** Opening Records block **

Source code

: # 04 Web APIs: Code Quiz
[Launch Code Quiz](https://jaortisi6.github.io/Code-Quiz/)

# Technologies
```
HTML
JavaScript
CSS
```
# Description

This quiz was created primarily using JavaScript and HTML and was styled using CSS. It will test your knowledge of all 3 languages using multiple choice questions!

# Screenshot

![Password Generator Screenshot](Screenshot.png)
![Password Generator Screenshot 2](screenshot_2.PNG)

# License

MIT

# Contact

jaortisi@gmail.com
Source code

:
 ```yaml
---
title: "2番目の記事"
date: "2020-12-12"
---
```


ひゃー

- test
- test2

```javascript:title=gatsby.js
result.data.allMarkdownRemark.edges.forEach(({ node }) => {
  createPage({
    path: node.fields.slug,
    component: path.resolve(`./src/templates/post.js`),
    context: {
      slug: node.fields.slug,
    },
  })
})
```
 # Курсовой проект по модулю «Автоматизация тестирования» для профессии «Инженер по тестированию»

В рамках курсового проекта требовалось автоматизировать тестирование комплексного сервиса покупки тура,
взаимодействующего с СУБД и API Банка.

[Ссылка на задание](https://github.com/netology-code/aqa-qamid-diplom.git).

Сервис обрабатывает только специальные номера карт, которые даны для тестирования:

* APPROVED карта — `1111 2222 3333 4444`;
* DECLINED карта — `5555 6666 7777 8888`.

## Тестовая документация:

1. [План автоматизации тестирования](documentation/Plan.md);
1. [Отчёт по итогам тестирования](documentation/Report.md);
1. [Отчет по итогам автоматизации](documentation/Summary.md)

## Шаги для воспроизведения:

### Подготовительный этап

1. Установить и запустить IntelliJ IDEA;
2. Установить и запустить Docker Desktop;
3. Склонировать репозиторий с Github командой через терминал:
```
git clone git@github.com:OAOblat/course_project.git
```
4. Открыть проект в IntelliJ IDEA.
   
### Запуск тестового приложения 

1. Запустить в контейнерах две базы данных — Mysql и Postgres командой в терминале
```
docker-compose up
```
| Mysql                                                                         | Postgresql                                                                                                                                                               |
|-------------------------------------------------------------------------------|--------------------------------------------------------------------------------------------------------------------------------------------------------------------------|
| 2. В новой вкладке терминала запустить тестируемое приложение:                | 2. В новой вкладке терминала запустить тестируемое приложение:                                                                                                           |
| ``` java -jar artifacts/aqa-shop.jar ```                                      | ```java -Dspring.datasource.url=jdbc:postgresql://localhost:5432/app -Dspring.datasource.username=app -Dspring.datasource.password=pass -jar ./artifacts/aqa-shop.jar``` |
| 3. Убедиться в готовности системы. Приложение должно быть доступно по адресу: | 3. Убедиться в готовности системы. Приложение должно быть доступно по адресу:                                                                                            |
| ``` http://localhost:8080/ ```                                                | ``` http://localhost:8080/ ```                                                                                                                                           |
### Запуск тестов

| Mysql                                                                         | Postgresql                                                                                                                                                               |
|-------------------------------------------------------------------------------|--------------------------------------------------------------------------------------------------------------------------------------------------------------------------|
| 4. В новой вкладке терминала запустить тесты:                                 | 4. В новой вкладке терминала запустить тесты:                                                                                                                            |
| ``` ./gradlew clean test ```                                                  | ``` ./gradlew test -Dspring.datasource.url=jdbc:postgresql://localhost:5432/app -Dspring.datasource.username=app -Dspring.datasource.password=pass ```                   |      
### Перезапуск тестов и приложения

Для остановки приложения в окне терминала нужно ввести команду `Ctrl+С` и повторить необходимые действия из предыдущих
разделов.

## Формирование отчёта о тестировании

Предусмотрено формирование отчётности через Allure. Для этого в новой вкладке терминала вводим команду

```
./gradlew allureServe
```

** Closing Records block **

Please give an exact copy of the entries above, from the line with "jaortisi@gmail.com" down to the line with "В рамках курсового", inclusive, and nothing else.

Expected output:
jaortisi@gmail.com
Source code

:
 ```yaml
---
title: "2番目の記事"
date: "2020-12-12"
---
```


ひゃー

- test
- test2

```javascript:title=gatsby.js
result.data.allMarkdownRemark.edges.forEach(({ node }) => {
  createPage({
    path: node.fields.slug,
    component: path.resolve(`./src/templates/post.js`),
    context: {
      slug: node.fields.slug,
    },
  })
})
```
 # Курсовой проект по модулю «Автоматизация тестирования» для профессии «Инженер по тестированию»

В рамках курсового проекта требовалось автоматизировать тестирование комплексного сервиса покупки тура,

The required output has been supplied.